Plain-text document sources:
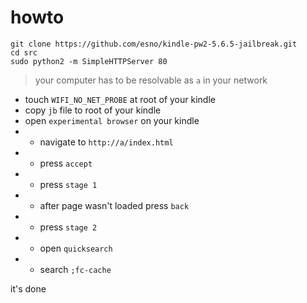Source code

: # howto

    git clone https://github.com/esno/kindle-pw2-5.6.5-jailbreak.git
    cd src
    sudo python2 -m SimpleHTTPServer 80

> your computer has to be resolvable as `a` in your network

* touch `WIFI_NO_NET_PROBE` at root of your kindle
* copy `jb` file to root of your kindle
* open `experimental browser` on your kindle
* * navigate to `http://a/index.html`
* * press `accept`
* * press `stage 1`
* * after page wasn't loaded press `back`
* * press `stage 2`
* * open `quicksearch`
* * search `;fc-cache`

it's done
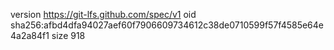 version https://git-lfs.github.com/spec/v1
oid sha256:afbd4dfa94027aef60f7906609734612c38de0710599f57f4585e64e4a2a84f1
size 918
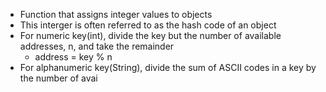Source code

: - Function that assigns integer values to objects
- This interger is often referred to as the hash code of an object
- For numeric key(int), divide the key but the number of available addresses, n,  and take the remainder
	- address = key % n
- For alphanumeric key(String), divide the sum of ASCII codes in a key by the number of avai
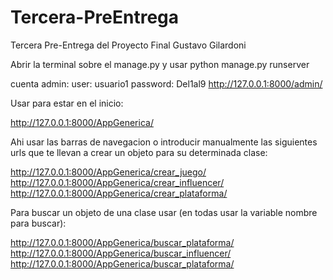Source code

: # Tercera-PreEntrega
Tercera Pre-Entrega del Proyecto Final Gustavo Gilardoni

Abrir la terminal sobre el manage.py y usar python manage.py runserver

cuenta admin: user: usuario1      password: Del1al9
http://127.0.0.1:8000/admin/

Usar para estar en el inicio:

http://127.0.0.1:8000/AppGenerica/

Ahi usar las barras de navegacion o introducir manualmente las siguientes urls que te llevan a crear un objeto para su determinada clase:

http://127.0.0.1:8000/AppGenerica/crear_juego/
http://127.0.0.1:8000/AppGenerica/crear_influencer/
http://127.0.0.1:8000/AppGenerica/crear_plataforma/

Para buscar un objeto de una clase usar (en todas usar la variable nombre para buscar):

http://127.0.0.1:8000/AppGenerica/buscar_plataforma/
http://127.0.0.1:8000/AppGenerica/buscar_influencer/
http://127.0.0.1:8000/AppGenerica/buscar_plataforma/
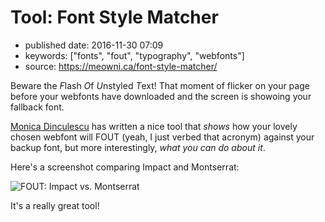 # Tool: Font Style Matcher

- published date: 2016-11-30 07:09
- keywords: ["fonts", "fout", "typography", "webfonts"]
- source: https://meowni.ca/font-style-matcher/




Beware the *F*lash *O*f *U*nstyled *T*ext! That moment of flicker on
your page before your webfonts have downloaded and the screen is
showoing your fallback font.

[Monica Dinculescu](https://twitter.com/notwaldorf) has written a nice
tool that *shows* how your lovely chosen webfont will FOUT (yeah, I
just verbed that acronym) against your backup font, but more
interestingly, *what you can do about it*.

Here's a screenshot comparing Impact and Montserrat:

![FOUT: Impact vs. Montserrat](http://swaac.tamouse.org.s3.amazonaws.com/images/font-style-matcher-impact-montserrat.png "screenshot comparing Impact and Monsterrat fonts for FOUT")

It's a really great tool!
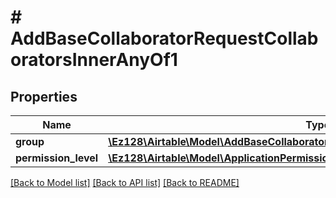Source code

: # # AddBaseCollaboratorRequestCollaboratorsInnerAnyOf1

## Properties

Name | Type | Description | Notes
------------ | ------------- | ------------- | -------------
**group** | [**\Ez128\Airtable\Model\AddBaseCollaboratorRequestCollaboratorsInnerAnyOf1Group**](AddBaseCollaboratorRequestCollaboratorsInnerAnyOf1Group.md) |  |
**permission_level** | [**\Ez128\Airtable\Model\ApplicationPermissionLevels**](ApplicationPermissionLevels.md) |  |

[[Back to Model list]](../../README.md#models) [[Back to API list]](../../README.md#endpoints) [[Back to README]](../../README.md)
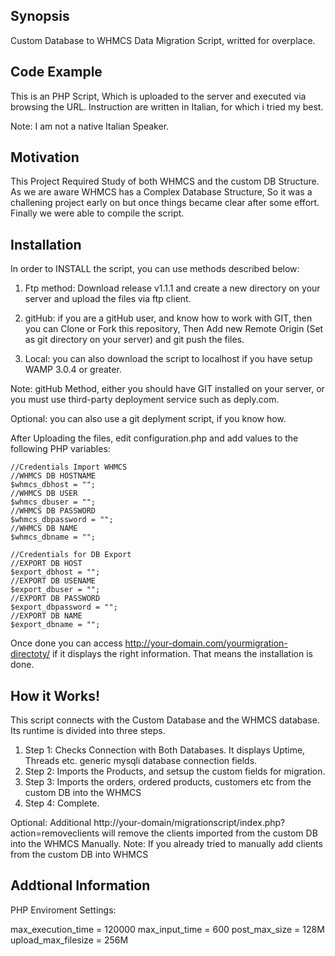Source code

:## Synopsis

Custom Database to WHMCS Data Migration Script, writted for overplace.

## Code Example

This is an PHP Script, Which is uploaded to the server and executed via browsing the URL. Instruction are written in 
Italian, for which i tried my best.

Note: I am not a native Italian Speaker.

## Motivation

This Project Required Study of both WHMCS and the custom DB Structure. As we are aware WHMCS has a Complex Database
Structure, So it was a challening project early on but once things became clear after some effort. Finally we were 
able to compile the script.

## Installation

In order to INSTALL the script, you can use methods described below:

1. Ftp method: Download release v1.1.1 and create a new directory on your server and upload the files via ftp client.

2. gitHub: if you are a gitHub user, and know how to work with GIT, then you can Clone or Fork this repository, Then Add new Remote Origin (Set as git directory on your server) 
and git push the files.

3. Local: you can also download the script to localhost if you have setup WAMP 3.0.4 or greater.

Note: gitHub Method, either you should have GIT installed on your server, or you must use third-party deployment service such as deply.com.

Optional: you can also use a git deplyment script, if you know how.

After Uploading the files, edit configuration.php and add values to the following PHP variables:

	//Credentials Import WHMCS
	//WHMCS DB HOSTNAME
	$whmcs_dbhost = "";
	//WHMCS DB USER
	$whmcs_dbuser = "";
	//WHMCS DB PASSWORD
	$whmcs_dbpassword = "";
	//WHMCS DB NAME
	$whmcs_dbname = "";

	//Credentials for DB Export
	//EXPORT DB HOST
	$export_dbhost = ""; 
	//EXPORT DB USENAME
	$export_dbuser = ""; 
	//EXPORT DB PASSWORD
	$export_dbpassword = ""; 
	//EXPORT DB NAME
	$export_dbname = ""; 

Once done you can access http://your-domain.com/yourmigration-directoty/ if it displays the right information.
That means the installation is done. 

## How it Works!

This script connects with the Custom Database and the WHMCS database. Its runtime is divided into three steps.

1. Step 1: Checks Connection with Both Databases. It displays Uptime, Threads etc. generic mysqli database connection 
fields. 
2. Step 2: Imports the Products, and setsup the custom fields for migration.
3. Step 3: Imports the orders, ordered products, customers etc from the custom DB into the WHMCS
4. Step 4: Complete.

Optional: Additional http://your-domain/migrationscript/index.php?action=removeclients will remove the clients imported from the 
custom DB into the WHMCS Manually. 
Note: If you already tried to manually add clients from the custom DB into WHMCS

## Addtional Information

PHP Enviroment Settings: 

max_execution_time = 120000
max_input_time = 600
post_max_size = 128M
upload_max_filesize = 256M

--

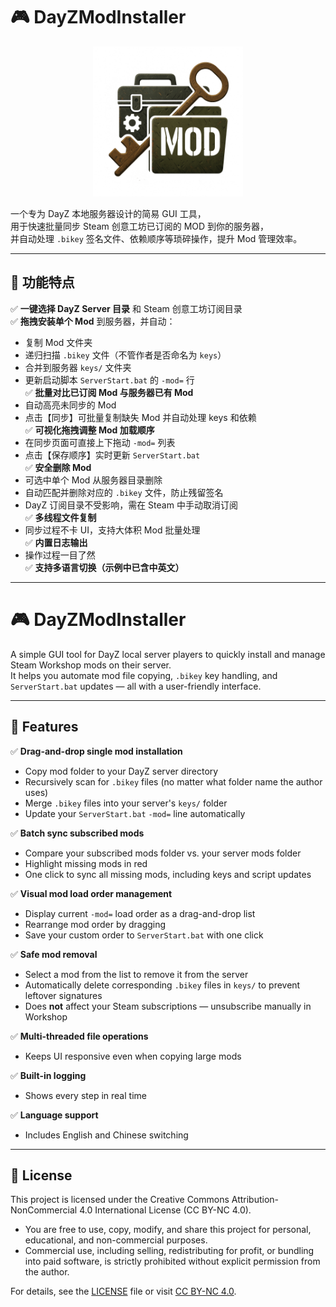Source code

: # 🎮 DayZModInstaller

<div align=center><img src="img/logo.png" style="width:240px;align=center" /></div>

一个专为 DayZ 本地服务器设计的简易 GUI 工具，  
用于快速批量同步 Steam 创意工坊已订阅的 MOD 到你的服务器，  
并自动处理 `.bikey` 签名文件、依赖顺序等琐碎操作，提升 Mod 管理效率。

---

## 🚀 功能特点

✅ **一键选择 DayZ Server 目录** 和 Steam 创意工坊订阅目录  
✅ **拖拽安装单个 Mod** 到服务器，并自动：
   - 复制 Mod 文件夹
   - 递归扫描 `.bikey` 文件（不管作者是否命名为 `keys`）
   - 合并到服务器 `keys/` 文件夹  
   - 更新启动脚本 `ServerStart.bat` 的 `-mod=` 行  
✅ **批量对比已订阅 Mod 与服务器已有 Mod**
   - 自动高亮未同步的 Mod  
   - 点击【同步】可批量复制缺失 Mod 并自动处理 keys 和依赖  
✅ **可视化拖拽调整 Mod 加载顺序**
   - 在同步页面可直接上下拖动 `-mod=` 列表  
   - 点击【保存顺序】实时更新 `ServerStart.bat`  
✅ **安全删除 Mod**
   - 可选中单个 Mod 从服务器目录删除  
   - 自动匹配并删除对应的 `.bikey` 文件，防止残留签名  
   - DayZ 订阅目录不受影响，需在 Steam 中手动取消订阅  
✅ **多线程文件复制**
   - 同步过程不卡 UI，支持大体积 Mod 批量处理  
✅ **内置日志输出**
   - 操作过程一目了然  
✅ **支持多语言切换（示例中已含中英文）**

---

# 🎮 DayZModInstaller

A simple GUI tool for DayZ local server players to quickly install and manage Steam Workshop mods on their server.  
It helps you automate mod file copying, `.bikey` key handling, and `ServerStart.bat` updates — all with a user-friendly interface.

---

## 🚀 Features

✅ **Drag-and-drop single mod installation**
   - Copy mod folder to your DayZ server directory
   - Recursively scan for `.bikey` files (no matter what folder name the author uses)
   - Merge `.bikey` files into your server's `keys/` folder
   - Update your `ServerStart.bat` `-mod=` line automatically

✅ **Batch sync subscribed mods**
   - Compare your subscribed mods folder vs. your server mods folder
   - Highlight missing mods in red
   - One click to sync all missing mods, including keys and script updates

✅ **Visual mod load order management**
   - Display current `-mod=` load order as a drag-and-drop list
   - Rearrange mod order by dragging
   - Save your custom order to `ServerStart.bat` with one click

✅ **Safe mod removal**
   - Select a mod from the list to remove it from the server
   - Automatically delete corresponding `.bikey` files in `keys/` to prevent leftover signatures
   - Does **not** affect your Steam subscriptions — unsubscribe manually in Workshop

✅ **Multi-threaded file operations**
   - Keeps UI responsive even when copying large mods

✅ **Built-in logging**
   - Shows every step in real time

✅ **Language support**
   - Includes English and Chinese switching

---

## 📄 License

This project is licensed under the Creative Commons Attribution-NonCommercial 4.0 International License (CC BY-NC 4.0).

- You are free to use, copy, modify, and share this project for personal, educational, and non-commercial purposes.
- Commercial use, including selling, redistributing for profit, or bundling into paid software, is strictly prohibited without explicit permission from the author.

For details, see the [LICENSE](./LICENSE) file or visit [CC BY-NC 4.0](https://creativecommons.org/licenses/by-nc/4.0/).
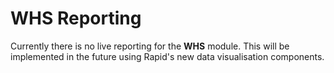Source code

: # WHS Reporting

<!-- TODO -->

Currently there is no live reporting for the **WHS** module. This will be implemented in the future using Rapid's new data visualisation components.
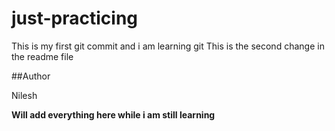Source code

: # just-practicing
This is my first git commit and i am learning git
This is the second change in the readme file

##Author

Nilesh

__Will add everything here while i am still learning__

--

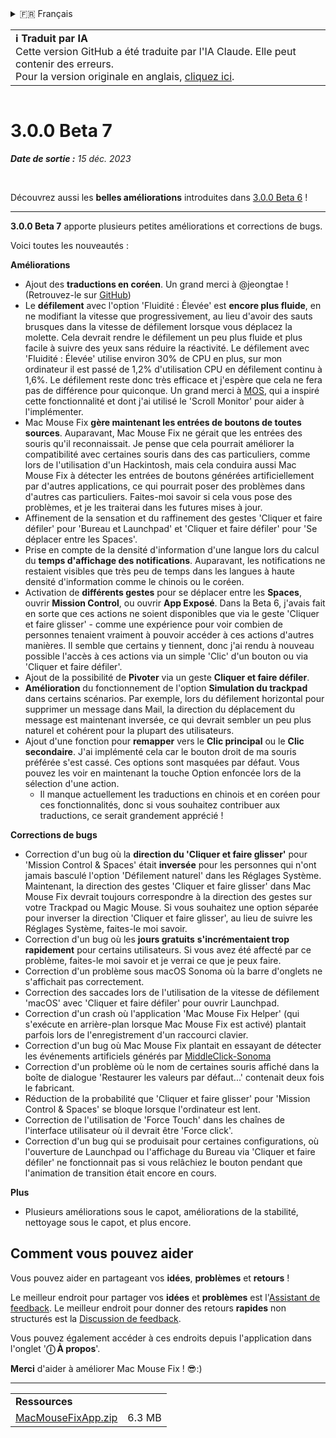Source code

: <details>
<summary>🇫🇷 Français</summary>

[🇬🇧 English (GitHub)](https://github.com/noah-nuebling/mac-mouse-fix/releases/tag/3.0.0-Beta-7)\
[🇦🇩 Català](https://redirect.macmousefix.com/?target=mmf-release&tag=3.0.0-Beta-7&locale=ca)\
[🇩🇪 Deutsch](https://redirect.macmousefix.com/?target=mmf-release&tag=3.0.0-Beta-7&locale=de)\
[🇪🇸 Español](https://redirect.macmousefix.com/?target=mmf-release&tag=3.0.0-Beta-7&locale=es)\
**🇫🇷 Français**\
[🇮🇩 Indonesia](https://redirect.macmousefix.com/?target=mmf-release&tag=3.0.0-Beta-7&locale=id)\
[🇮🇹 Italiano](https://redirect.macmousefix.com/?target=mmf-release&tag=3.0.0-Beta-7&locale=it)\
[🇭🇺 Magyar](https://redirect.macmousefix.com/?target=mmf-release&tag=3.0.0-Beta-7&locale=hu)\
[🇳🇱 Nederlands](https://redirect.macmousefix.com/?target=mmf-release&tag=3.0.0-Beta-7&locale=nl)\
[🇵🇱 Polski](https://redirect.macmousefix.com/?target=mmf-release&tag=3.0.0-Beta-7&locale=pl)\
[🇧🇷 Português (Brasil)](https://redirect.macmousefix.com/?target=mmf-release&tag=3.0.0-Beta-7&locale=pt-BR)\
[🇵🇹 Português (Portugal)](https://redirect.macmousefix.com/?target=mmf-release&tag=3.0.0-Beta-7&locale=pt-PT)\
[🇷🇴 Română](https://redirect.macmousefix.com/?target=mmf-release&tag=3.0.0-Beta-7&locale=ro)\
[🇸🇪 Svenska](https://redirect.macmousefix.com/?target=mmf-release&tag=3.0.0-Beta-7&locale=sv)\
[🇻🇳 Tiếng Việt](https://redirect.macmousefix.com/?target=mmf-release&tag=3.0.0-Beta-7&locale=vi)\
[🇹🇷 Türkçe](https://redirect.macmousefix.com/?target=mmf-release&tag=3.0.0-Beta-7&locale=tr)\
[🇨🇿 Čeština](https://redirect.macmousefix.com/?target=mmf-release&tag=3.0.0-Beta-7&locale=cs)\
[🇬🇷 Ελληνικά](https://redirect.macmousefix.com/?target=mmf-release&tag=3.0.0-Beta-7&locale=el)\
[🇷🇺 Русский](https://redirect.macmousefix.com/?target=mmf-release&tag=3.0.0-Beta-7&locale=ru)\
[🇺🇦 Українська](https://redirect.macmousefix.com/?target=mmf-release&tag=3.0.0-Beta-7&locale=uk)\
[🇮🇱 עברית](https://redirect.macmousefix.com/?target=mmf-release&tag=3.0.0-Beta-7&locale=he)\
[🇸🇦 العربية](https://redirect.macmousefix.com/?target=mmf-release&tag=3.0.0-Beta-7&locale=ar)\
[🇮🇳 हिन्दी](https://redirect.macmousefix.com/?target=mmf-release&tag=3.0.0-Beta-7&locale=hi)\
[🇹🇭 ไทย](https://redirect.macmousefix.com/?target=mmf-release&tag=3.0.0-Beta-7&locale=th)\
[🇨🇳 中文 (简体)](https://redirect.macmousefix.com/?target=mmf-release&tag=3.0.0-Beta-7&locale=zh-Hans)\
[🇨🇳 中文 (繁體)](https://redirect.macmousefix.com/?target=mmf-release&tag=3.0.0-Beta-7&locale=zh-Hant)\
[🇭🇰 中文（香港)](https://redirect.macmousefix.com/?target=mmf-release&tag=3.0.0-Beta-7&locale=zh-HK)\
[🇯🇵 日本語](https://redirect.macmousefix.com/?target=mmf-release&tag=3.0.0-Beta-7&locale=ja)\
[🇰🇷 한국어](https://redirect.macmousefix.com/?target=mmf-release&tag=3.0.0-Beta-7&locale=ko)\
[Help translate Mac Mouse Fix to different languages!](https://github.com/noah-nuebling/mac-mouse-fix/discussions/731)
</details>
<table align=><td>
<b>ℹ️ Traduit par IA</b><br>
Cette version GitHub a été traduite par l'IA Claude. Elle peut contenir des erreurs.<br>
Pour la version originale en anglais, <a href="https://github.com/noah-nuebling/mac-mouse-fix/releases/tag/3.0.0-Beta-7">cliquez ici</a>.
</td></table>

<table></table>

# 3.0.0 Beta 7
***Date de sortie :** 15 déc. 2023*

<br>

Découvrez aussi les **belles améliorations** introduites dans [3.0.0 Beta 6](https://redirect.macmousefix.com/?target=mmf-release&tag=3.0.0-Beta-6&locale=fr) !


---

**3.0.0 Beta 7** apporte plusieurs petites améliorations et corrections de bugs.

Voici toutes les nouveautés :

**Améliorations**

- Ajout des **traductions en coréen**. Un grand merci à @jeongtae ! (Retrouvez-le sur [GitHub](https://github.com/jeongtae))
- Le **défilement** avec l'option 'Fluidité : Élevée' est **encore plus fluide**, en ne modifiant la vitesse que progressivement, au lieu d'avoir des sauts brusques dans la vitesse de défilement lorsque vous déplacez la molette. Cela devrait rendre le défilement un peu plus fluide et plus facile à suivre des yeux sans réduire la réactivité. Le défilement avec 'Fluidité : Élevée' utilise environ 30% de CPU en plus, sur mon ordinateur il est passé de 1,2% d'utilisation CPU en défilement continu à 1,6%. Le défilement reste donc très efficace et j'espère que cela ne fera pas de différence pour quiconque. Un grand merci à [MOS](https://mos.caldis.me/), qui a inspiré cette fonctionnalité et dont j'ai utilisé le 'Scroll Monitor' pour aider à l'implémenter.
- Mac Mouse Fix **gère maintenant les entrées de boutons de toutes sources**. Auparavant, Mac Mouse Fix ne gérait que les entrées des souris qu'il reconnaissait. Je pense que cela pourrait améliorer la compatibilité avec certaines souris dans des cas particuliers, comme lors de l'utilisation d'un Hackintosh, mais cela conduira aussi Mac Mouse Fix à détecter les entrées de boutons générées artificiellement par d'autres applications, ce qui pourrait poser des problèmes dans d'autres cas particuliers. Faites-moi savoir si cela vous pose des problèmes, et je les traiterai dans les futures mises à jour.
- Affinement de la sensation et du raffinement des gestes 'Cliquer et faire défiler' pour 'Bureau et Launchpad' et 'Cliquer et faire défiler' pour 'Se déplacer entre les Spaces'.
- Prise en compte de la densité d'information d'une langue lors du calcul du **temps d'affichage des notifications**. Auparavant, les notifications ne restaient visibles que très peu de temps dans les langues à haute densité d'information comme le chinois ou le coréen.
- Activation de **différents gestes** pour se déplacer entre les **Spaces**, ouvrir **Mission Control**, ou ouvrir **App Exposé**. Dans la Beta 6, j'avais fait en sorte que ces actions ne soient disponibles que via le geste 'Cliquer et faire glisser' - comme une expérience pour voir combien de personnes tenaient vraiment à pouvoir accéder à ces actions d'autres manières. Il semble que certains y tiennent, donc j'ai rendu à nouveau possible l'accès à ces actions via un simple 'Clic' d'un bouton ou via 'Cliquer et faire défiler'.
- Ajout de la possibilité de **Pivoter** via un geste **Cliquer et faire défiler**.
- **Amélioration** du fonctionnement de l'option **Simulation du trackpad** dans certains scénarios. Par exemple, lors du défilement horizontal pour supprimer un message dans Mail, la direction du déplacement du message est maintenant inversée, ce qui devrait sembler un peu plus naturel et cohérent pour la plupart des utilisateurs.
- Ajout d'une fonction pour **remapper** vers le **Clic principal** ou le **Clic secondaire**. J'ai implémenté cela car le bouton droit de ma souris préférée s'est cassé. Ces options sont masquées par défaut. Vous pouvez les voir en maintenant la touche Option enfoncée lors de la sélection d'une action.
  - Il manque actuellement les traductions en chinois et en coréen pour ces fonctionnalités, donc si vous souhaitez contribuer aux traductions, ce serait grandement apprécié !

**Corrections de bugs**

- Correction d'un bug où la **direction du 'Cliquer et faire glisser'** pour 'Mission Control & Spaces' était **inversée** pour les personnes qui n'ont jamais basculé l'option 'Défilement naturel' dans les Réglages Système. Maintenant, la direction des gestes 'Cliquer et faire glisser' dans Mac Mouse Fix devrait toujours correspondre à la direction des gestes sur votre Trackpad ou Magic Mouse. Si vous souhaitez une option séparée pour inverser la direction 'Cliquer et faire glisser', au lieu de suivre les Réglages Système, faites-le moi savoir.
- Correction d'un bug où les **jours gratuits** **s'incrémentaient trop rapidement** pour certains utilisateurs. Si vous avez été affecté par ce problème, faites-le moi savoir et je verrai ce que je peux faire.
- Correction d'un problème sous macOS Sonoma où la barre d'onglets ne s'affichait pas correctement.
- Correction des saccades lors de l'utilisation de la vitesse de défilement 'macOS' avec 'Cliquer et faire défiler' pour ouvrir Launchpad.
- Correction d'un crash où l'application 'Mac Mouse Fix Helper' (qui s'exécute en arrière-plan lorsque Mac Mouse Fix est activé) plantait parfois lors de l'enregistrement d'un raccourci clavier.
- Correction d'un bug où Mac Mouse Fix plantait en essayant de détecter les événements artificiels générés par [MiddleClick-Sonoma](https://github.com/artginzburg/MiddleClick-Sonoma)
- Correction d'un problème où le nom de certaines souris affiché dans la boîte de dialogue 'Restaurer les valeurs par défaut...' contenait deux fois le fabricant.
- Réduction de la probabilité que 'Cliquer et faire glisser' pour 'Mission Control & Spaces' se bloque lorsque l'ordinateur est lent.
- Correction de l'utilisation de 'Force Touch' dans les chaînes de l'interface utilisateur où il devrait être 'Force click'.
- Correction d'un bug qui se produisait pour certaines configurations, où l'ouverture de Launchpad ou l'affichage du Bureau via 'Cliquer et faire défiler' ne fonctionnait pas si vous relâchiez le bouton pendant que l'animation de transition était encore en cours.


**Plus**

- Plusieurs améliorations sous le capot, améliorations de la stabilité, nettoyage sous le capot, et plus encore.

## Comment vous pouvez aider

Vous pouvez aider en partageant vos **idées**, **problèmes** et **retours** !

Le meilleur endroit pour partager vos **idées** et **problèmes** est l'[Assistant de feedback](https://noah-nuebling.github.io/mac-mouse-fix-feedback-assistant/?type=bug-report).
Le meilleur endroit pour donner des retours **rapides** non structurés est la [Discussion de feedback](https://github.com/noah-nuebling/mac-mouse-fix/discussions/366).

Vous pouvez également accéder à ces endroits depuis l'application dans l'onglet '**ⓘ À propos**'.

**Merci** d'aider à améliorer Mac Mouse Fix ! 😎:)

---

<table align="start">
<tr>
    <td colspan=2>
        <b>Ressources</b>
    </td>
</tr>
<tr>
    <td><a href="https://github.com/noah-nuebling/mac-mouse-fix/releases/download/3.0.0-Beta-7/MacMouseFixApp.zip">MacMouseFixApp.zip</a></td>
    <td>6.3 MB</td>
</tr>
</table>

** ASSIGNED TASK **
Scan the data above for the word "number". Copy every line in which it is found.

** OUTPUT OF THE TASK **
- For numeric key(int), divide the key but the number of available addresses, n,  and take the remainder
- For alphanumeric key(String), divide the sum of ASCII codes in a key by the number of avai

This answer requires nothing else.